Friday, January 1, 2016

Mengapa 2015 adalah Tahun Terhebat Saya?




Langit sore Brunswick di ujung 2015 (Ahmad Syam)

Pukul 22 lewat beberapa menit. Sekira dua jam lagi pergantian waktu. Perbincangan riang dan tawa lepas muda-mudi terdengar ramai dari halaman belakang tetangga sebelah rumah. Suara mereka berbaur dengan musik berirama cha cha yang mengalun semenjak sore tadi. Suhu udara yang mulai menurun dari titik 39 ke 28 derajat celcius tentu membuat semakin nyaman melepas 2015 dan menyambut 2016.

Seperti kopi dalam cangkir saya yang hanya cukup sekali sruput, kalender 2015 yang selama setahun menggantung di dinding kini berada di ujung masa. Meski demikian, lembaran-lembarannya seperti akan terekam kuat di pikiran saya. Lembaran-lembarannya akan terkenang abadi dalam ingatan saya. Demikianlah, sehingga saya menyebut 2015 adalah tahun terhebat dalam kehidupan saya.

Kisahnya mulai persis di lembaran pembuka, Januari. Dua perpisahan yang tidak sempat saya saksikan. Paman saya di Makassar meninggal karena sakit  dan bapak mertua saya di Salatiga juga berpulang dua minggu kemudian. Saya seperti terpenjara duka tanpa bisa melepaskan diri karena batasan ruang  dan batasan-batasan lainnya.

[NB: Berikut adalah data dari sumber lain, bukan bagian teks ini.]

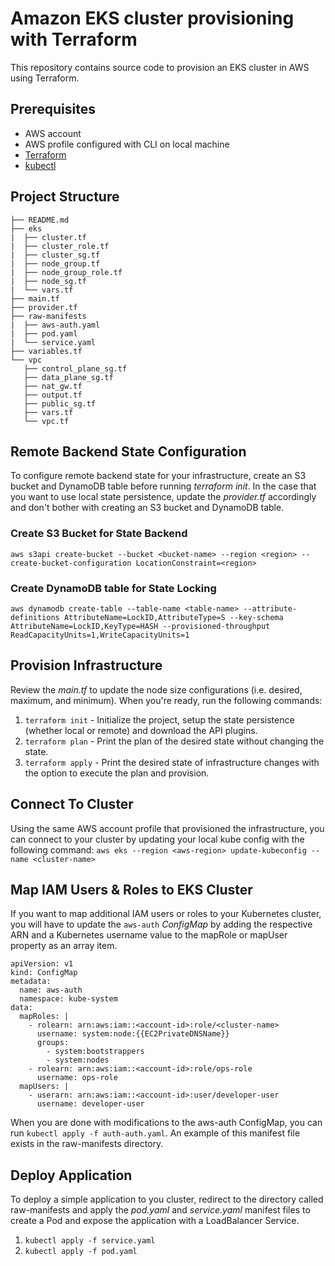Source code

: # Amazon EKS cluster provisioning with Terraform
This repository contains source code to provision an EKS cluster in AWS using Terraform. 

## Prerequisites
* AWS account
* AWS profile configured with CLI on local machine
* [Terraform](https://www.terraform.io/)
* [kubectl](https://kubernetes.io/docs/tasks/tools/)

## Project Structure

```
├── README.md
├── eks
|  ├── cluster.tf
|  ├── cluster_role.tf
|  ├── cluster_sg.tf
|  ├── node_group.tf
|  ├── node_group_role.tf
|  ├── node_sg.tf
|  └── vars.tf
├── main.tf
├── provider.tf
├── raw-manifests
|  ├── aws-auth.yaml
|  ├── pod.yaml
|  └── service.yaml
├── variables.tf
└── vpc
   ├── control_plane_sg.tf
   ├── data_plane_sg.tf
   ├── nat_gw.tf
   ├── output.tf
   ├── public_sg.tf
   ├── vars.tf
   └── vpc.tf
```

## Remote Backend State Configuration
To configure remote backend state for your infrastructure, create an S3 bucket and DynamoDB table before running *terraform init*. In the case that you want to use local state persistence, update the *provider.tf* accordingly and don't bother with creating an S3 bucket and DynamoDB table.

### Create S3 Bucket for State Backend
```aws s3api create-bucket --bucket <bucket-name> --region <region> --create-bucket-configuration LocationConstraint=<region>```

### Create DynamoDB table for State Locking
```aws dynamodb create-table --table-name <table-name> --attribute-definitions AttributeName=LockID,AttributeType=S --key-schema AttributeName=LockID,KeyType=HASH --provisioned-throughput ReadCapacityUnits=1,WriteCapacityUnits=1```

## Provision Infrastructure
Review the *main.tf* to update the node size configurations (i.e. desired, maximum, and minimum). When you're ready, run the following commands:
1. `terraform init` - Initialize the project, setup the state persistence (whether local or remote) and download the API plugins.
2. `terraform plan` - Print the plan of the desired state without changing the state.
3. `terraform apply` - Print the desired state of infrastructure changes with the option to execute the plan and provision. 

## Connect To Cluster
Using the same AWS account profile that provisioned the infrastructure, you can connect to your cluster by updating your local kube config with the following command:
`aws eks --region <aws-region> update-kubeconfig --name <cluster-name>`

## Map IAM Users & Roles to EKS Cluster
If you want to map additional IAM users or roles to your Kubernetes cluster, you will have to update the `aws-auth` *ConfigMap* by adding the respective ARN and a Kubernetes username value to the mapRole or mapUser property as an array item. 

```
apiVersion: v1
kind: ConfigMap
metadata:
  name: aws-auth
  namespace: kube-system
data:
  mapRoles: |
    - rolearn: arn:aws:iam::<account-id>:role/<cluster-name>
      username: system:node:{{EC2PrivateDNSName}}
      groups:
        - system:bootstrappers
        - system:nodes
    - rolearn: arn:aws:iam::<account-id>:role/ops-role
      username: ops-role
  mapUsers: |
    - userarn: arn:aws:iam::<account-id>:user/developer-user
      username: developer-user
```

When you are done with modifications to the aws-auth ConfigMap, you can run `kubectl apply -f auth-auth.yaml`. An example of this manifest file exists in the raw-manifests directory.

## Deploy Application
To deploy a simple application to you cluster, redirect to the directory called raw-manifests and apply the *pod.yaml* and *service.yaml* manifest files to create a Pod and expose the application with a LoadBalancer Service. 
1. `kubectl apply -f service.yaml`
2. `kubectl apply -f pod.yaml`
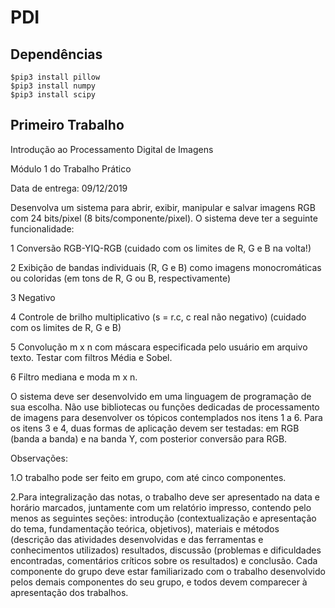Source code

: # PDI

## Dependências
```
$pip3 install pillow
$pip3 install numpy
$pip3 install scipy
```

## Primeiro Trabalho

Introdução ao Processamento Digital de Imagens 

Módulo 1 do Trabalho Prático

Data de entrega: 09/12/2019

 

Desenvolva um sistema para abrir, exibir, manipular e salvar imagens RGB com 24 bits/pixel (8 bits/componente/pixel). O sistema deve ter a seguinte funcionalidade:

 

1 Conversão RGB-YIQ-RGB (cuidado com os limites de R, G e B na volta!)

2 Exibição de bandas individuais (R, G e B) como imagens monocromáticas ou coloridas (em tons de R, G ou B, respectivamente)

3 Negativo 

4 Controle de brilho multiplicativo (s = r.c, c real não negativo) (cuidado com os limites de R, G e B)

5 Convolução m x n com máscara especificada pelo usuário em arquivo texto. Testar com filtros Média e Sobel.

6 Filtro mediana e moda m x n.

 

O sistema deve ser desenvolvido em uma linguagem de programação de sua escolha. Não use bibliotecas ou funções dedicadas de processamento de imagens para desenvolver os tópicos contemplados nos itens 1 a 6. Para os itens 3 e 4, duas formas de aplicação devem ser testadas: em RGB (banda a banda) e na banda Y, com posterior conversão para RGB. 

 

Observações:

 

1.O trabalho pode ser feito em grupo, com até cinco componentes. 

2.Para integralização das notas, o trabalho deve ser apresentado na data e horário marcados, juntamente com um relatório impresso, contendo pelo menos as seguintes seções: introdução (contextualização e apresentação do tema, fundamentação teórica, objetivos), materiais e métodos (descrição das atividades desenvolvidas e das ferramentas e conhecimentos utilizados) resultados, discussão (problemas e dificuldades encontradas, comentários críticos sobre os resultados) e conclusão. Cada componente do grupo deve estar familiarizado com o trabalho desenvolvido pelos demais componentes do seu grupo, e todos devem comparecer à apresentação dos trabalhos.
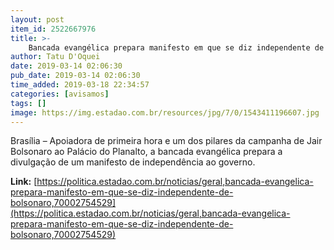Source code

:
 ```yaml
---
layout: post
item_id: 2522667976
title: >-
    Bancada evangélica prepara manifesto em que se diz independente de Bolsonaro
author: Tatu D'Oquei
date: 2019-03-14 02:06:30
pub_date: 2019-03-14 02:06:30
time_added: 2019-03-18 22:34:57
categories: [avisamos]
tags: []
image: https://img.estadao.com.br/resources/jpg/7/0/1543411196607.jpg
---
```


Brasília – Apoiadora de primeira hora e um dos pilares da campanha de Jair Bolsonaro ao Palácio do Planalto, a bancada evangélica prepara a divulgação de um manifesto de independência ao governo.

**Link:** [https://politica.estadao.com.br/noticias/geral,bancada-evangelica-prepara-manifesto-em-que-se-diz-independente-de-bolsonaro,70002754529](https://politica.estadao.com.br/noticias/geral,bancada-evangelica-prepara-manifesto-em-que-se-diz-independente-de-bolsonaro,70002754529)

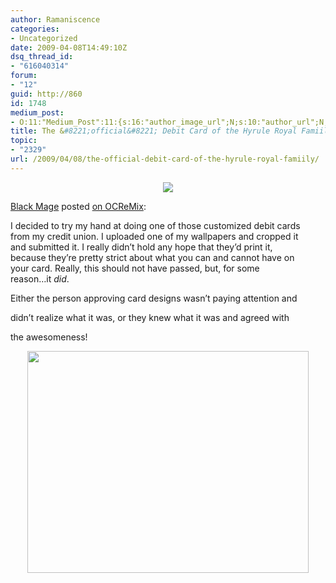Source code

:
```yaml
---
author: Ramaniscence
categories:
- Uncategorized
date: 2009-04-08T14:49:10Z
dsq_thread_id:
- "616040314"
forum:
- "12"
guid: http://860
id: 1748
medium_post:
- O:11:"Medium_Post":11:{s:16:"author_image_url";N;s:10:"author_url";N;s:11:"byline_name";N;s:12:"byline_email";N;s:10:"cross_link";N;s:2:"id";N;s:21:"follower_notification";N;s:7:"license";N;s:14:"publication_id";N;s:6:"status";N;s:3:"url";N;}
title: The &#8221;official&#8221; Debit Card of the Hyrule Royal Famiily!
topic:
- "2329"
url: /2009/04/08/the-official-debit-card-of-the-hyrule-royal-famiily/
---
```


<div align="center">
  <img src="images/newsMisc/zelda-card.jpg" border="0" />
</div>

<a href="http://www.ocremix.org/forums/member.php?u=10625" target="_blank">Black Mage</a> posted <a href="http://www.ocremix.org/forums/showthread.php?t=22852" target="_blank">on OCReMix</a>:

<div class="quoted-text">
  I decided to try my hand at doing one of those customized debit cards<br /> from my credit union. I uploaded one of my wallpapers and cropped it<br /> and submitted it. I really didn&#8217;t hold any hope that they&#8217;d print it,<br /> because they&#8217;re pretty strict about what you can and cannot have on<br /> your card. Really, this should not have passed, but, for some<br /> reason&#8230;it <em>did</em>.
</div>

Either the person approving card designs wasn&#8217;t paying attention and
  
didn&#8217;t realize what it was, or they knew what it was and agreed with
  
the awesomeness!

<div align="center">
  <a href="http://i13.photobucket.com/albums/a267/Motzart120/IMG_9581copy.jpg"><img src="http://i13.photobucket.com/albums/a267/Motzart120/IMG_9581copy.jpg" alt="" width="450" height="355" align="middle" border="0" /></a>
</div>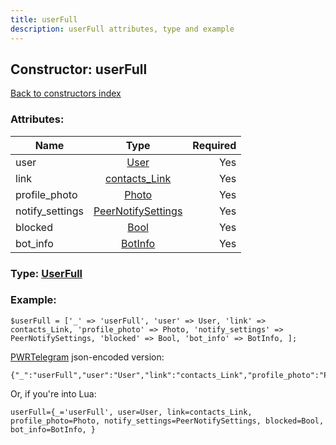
 ```yaml
---
title: userFull
description: userFull attributes, type and example
---
```

## Constructor: userFull  
[Back to constructors index](index.md)



### Attributes:

| Name     |    Type       | Required |
|----------|:-------------:|---------:|
|user|[User](../types/User.md) | Yes|
|link|[contacts\_Link](../types/contacts_Link.md) | Yes|
|profile\_photo|[Photo](../types/Photo.md) | Yes|
|notify\_settings|[PeerNotifySettings](../types/PeerNotifySettings.md) | Yes|
|blocked|[Bool](../types/Bool.md) | Yes|
|bot\_info|[BotInfo](../types/BotInfo.md) | Yes|



### Type: [UserFull](../types/UserFull.md)


### Example:

```
$userFull = ['_' => 'userFull', 'user' => User, 'link' => contacts_Link, 'profile_photo' => Photo, 'notify_settings' => PeerNotifySettings, 'blocked' => Bool, 'bot_info' => BotInfo, ];
```  

[PWRTelegram](https://pwrtelegram.xyz) json-encoded version:

```
{"_":"userFull","user":"User","link":"contacts_Link","profile_photo":"Photo","notify_settings":"PeerNotifySettings","blocked":"Bool","bot_info":"BotInfo"}
```


Or, if you're into Lua:  


```
userFull={_='userFull', user=User, link=contacts_Link, profile_photo=Photo, notify_settings=PeerNotifySettings, blocked=Bool, bot_info=BotInfo, }

```


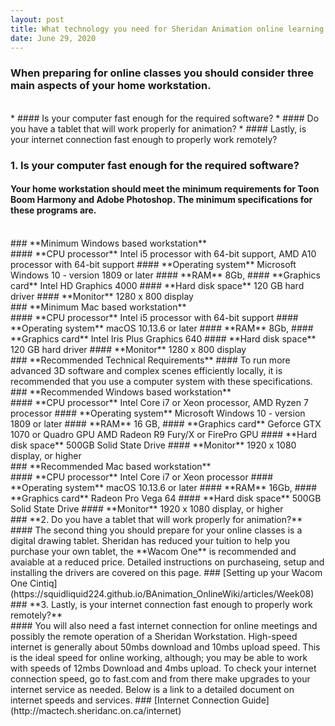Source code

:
 ```yaml
---
layout: post
title: What technology you need for Sheridan Animation online learning 
date: June 29, 2020
--- 
```

### When preparing for online classes you should consider three main aspects of your home workstation.  
<br>
* #### Is your computer fast enough for the required software?  
* #### Do you have a tablet that will work properly for animation?  
* #### Lastly, is your internet connection fast enough to properly work remotely?   
<br>
 

### **1. Is your computer fast enough for the required software?**  
#### Your home workstation should meet the minimum requirements for Toon Boom Harmony and Adobe Photoshop. The minimum specifications for these programs are.  
<br>
### **Minimum Windows based workstation**
<br>
#### **CPU processor**  
Intel i5 processor with 64-bit support,  
AMD A10 processor with 64-bit support  
#### **Operating system**  
 Microsoft Windows 10 - version 1809 or later  
#### **RAM**  
8Gb,    
#### **Graphics card**
Intel HD Graphics 4000   
#### **Hard disk space**  
120 GB hard driver   
#### **Monitor**
1280 x 800 display  
<br>
### **Minimum Mac based workstation**
<br>
#### **CPU processor**  
Intel i5 processor with 64-bit support  
#### **Operating system**  
macOS 10.13.6 or later    
#### **RAM**  
8Gb,    
#### **Graphics card**
Intel Iris Plus Graphics 640    
#### **Hard disk space**  
120 GB hard driver   
#### **Monitor**
1280 x 800 display  
<br>
### **Recommended Technical Requirements**  
#### To run more advanced 3D software and complex scenes efficiently locally, it is recommended that you use a computer system with these specifications.
<br>
### **Recommended Windows based workstation**
<br>
#### **CPU processor**  
Intel Core i7 or Xeon processor,  
AMD Ryzen 7 processor   
#### **Operating system**  
Microsoft Windows 10 - version 1809 or later  
#### **RAM**  
16 GB,    
#### **Graphics card**
Geforce GTX 1070 or Quadro GPU   
AMD Radeon R9 Fury/X or FirePro GPU  
#### **Hard disk space**  
500GB Solid State Drive    
#### **Monitor**
1920 x 1080 display, or higher  
<br>
### **Recommended Mac based workstation**
<br>
#### **CPU processor**  
Intel Core i7 or Xeon processor   
#### **Operating system**  
macOS 10.13.6 or later    
#### **RAM**  
 16Gb,    
#### **Graphics card**
Radeon Pro Vega 64     
#### **Hard disk space**  
500GB Solid State Drive    
#### **Monitor**
1920 x 1080 display, or higher   
<br>
### **2. Do you have a tablet that will work properly for animation?**  
<br>
#### The second thing you should prepare for your online classes is a digital drawing tablet.  Sheridan has reduced your tuition to help you purchase your own tablet, the **Wacom One** is recommended and avaiable at a reduced price. Detailed instructions on purchaseing, setup and installing the drivers are covered on this page.  
### [Setting up your Wacom One Cintiq](https://squidliquid224.github.io/BAnimation_OnlineWiki/articles/Week08)
<br>
### **3. Lastly, is your internet connection fast enough to properly work remotely?**  
<br>
#### You will also need a fast internet connection for online meetings and possibly the remote operation of a Sheridan Workstation.  High-speed internet is generally about 50mbs download and 10mbs upload speed.  This is the ideal speed for online working, although; you may be able to work with speeds of 12mbs Download and 4mbs upload. To check your internet connection speed, go to fast.com and from there make upgrades to your internet service as needed. Below is a link to a detailed document on internet speeds and services.  
### [Internet Connection Guide](http://mactech.sheridanc.on.ca/internet)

Rupanya dua perpisahan di atas adalah intro untuk  skenario perpisahan yang paling dahsyat buat saya. Pada lembaran keempat, April, anak lelaki saya yang ikut ibunya ke Makassar dikabarkan tiada. Kabar yang menyentak saya di sela-sela persiapan menjemputnya kembali ke Melbourne seminggu ke depan. Meski saya masih sempat melepas dia ke rumah terakhirnya, namun saya tidak menyaksikannya pergi.

Kepergian anak lelaki itu membawa hampir separuh harapan hidup saya. Banyak rencana-rencana menjadi buyar. Banyak air menggantung di kelopak mata saya yang bisa jatuh kapan saja. Jika pun tubuh saya berada di keramaian, pikiran saya bersemayam di bawah rindang pohon asam tempat dia tertidur pulas.

Sudah cukupkah perpisahan-perpisahan itu? Lembaran-lembaran berikutnya telah menentukannya. Dua orang bibi dan seorang kakak juga meninggal tanpa saya saksikan. Ketiga dari mereka memang sempat saya temui ketika pulang seminggu ke Makassar, tetapi sekembali ke Melbourne kabar duka silih berganti mengabarkan ketiganya berpulang.

Pelangi melayang di Brunswick (Ahmad Syam)

Apa kuasa saya atas peristiwa-peristiwa perpisahan di atas? Saya tidak memiliki daulat apa pun. Namun satu hal, saya belajar lebih banyak tentang keikhlasan dan kesabaran. Peristiwa-peristiwa tersebut adalah bacaan  best seller yang saya temukan dalam toko buku kehidupan. Bahwa, hanya Dia yang paling berdaulat dalam semesta ini, hanya Tuhan. Demikianlah, sehingga saya menyebut 2015 adalah tahun terhebat dalam kehidupan saya.